Records for processing:
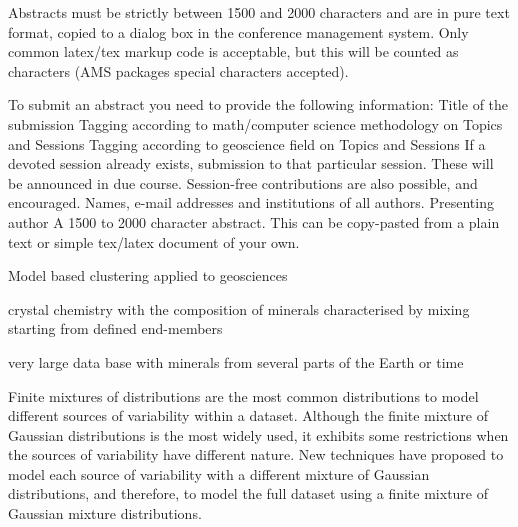 Abstracts must be strictly between 1500 and 2000 characters and are in pure text format, copied to a dialog box in the conference management system. Only common latex/tex markup code is acceptable, but this will be counted as characters (AMS packages special characters accepted).

To submit an abstract you need to provide the following information:
Title of the submission
Tagging according to math/computer science methodology on Topics and Sessions
Tagging according to geoscience field on Topics and Sessions
If a devoted session already exists, submission to that particular session. These will be announced in due course. Session-free contributions are also possible, and encouraged.
Names, e-mail addresses and institutions of all authors.
Presenting author
A 1500 to 2000 character abstract. This can be copy-pasted from a plain text or simple tex/latex document of your own.


Model based clustering applied to geosciences

 crystal chemistry with the composition of minerals characterised by mixing starting from defined end-members

very large data base with minerals from several parts of the Earth or time


Finite mixtures of distributions are the most common distributions to model different sources of variability within a dataset. Although the finite mixture of Gaussian distributions is the most widely used, it exhibits some restrictions when the sources of variability have different nature. New techniques have proposed to model each source of variability with a different mixture of Gaussian distributions, and therefore, to model the full dataset using a finite mixture of Gaussian mixture distributions.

Assignment: Wherever the listing shows a picture, omit it and output the rest exactly as given.

Problem solution:
 Abstracts must be strictly between 1500 and 2000 characters and are in pure text format, copied to a dialog box in the conference management system. Only common latex/tex markup code is acceptable, but this will be counted as characters (AMS packages special characters accepted).

To submit an abstract you need to provide the following information:
Title of the submission
Tagging according to math/computer science methodology on Topics and Sessions
Tagging according to geoscience field on Topics and Sessions
If a devoted session already exists, submission to that particular session. These will be announced in due course. Session-free contributions are also possible, and encouraged.
Names, e-mail addresses and institutions of all authors.
Presenting author
A 1500 to 2000 character abstract. This can be copy-pasted from a plain text or simple tex/latex document of your own.


Model based clustering applied to geosciences

 crystal chemistry with the composition of minerals characterised by mixing starting from defined end-members

very large data base with minerals from several parts of the Earth or time


Finite mixtures of distributions are the most common distributions to model different sources of variability within a dataset. Although the finite mixture of Gaussian distributions is the most widely used, it exhibits some restrictions when the sources of variability have different nature. New techniques have proposed to model each source of variability with a different mixture of Gaussian distributions, and therefore, to model the full dataset using a finite mixture of Gaussian mixture distributions.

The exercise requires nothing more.